* [Activity] I'd like every line in the following listing that holds "effet" copied.

* [Task input]
·····

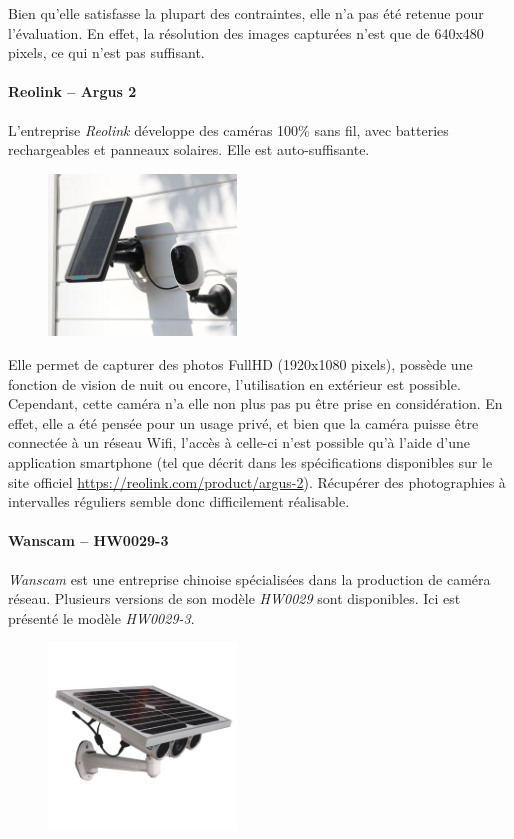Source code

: Bien qu'elle satisfasse la plupart des contraintes, elle n'a pas été retenue pour l'évaluation. En effet, la résolution des images capturées n'est que de 640x480 pixels, ce qui n'est pas suffisant.

\paragraph{\textbf{Reolink} -- Argus 2}
L'entreprise \textit{Reolink} développe des caméras 100\% sans fil, avec batteries rechargeables et panneaux solaires. Elle est auto-suffisante.\autocite{cam:argus2}

\begin{figure}[ht]
    \includegraphics[width=50mm]{img/conception/argus2_cam.jpg}
    \centering
\end{figure}

Elle permet de capturer des photos FullHD (1920x1080 pixels), possède une fonction de vision de nuit ou encore, l'utilisation en extérieur est possible. Cependant, cette caméra n'a elle non plus pas pu être prise en considération. En effet, elle a été pensée pour un usage privé, et bien que la caméra puisse être connectée à un réseau Wifi, l'accès à celle-ci n'est possible qu'à l'aide d'une application smartphone (tel que décrit dans les spécifications disponibles sur le site officiel \url{https://reolink.com/product/argus-2}\autocite{cam:argus2}). Récupérer des photographies à intervalles réguliers semble donc difficilement réalisable.

\paragraph{\textbf{Wanscam} -- HW0029-3}

\textit{Wanscam} est une entreprise chinoise spécialisées dans la production de caméra réseau. Plusieurs versions de son modèle \textit{HW0029} sont disponibles. Ici est présenté le modèle \textit{HW0029-3}. \autocite{cam:wan3}

\begin{figure}[ht]
    \includegraphics[width=50mm]{img/conception/wan3_cam.jpg}
    \centering
\end{figure}

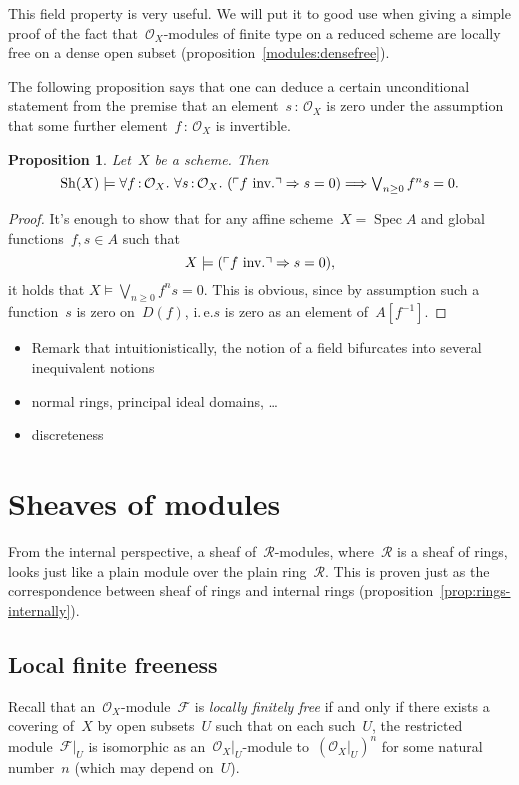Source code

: \documentclass[10pt]{amsart}
\makeatletter
\theoremstyle{definition}
\theoremstyle{plain}
\newtheorem{prop}[defn]{Proposition}
\theoremstyle{remark}
\newcommand{\F}{\mathcal{F}}
\renewcommand{\O}{\mathcal{O}}
\newcommand{\R}{\mathcal{R}}
\newcommand{\Sh}{\mathrm{Sh}}
\DeclareMathOperator{\Spec}{Spec}
\newcommand{\?}{\,{:}\,}
\renewcommand{\_}{\mathpunct{.}\,}
\newcommand{\speak}[1]{\ulcorner\text{\textnormal{#1}}\urcorner}
\newcommand{\ie}{i.\,e.\@\xspace}
\makeatother
\begin{document}
This field property is very useful. We will put it to good use when giving a
simple proof of the fact that~$\O_X$-modules of finite type on a reduced scheme
are locally free on a dense open subset (proposition~\ref{modules:densefree}).

The following proposition says that one can deduce a certain unconditional
statement from the premise that an element~$s\?\O_X$ is zero under the
assumption that some further element~$f\?\O_X$ is invertible.

\begin{prop}\label{prop:cond-zero}
Let~$X$ be a scheme. Then
\[ \Sh(X) \models
  \forall f\?\O_X\_
  \forall s\?\O_X\_
  (\speak{$f$ inv.} \Rightarrow s = 0) \Longrightarrow
  \textstyle
  \bigvee_{n \geq 0} f^n s = 0. \]
\end{prop}
\begin{proof}It's enough to show that for any affine scheme~$X = \Spec A$ and
global functions~$f, s \in A$ such that
\[ X \models (\speak{$f$ inv.} \Rightarrow s = 0), \]
it holds that $X \models \textstyle \bigvee_{n \geq 0} f^n s = 0$. This is
obvious, since by assumption such a function~$s$ is zero on~$D(f)$, \ie $s$
is zero as an element of~$A[f^{-1}]$.
\end{proof}

\begin{itemize}
\item Remark that intuitionistically, the notion of a field bifurcates into
several inequivalent notions
\item normal rings, principal ideal domains, \ldots
\item discreteness
\end{itemize}


\section{Sheaves of modules}

From the internal perspective, a sheaf of~$\R$-modules, where~$\R$ is a sheaf
of rings, looks just like a plain module over the plain ring~$\R$. This is
proven just as the correspondence between sheaf of rings and internal rings
(proposition~\ref{prop:rings-internally}).


\subsection{Local finite freeness}

Recall that an~$\O_X$-module~$\F$ is \emph{locally finitely free} if and only
if there exists a covering of~$X$ by open subsets~$U$ such that on each
such~$U$, the restricted module~$\F|_U$ is isomorphic as an~$\O_X|_U$-module
to~$(\O_X|_U)^n$ for some natural number~$n$ (which may depend on~$U$).
\end{document}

·····

* [Written solution]
: Bien qu'elle satisfasse la plupart des contraintes, elle n'a pas été retenue pour l'évaluation. En effet, la résolution des images capturées n'est que de 640x480 pixels, ce qui n'est pas suffisant.
Elle permet de capturer des photos FullHD (1920x1080 pixels), possède une fonction de vision de nuit ou encore, l'utilisation en extérieur est possible. Cependant, cette caméra n'a elle non plus pas pu être prise en considération. En effet, elle a été pensée pour un usage privé, et bien que la caméra puisse être connectée à un réseau Wifi, l'accès à celle-ci n'est possible qu'à l'aide d'une application smartphone (tel que décrit dans les spécifications disponibles sur le site officiel \url{https://reolink.com/product/argus-2}\autocite{cam:argus2}). Récupérer des photographies à intervalles réguliers semble donc difficilement réalisable.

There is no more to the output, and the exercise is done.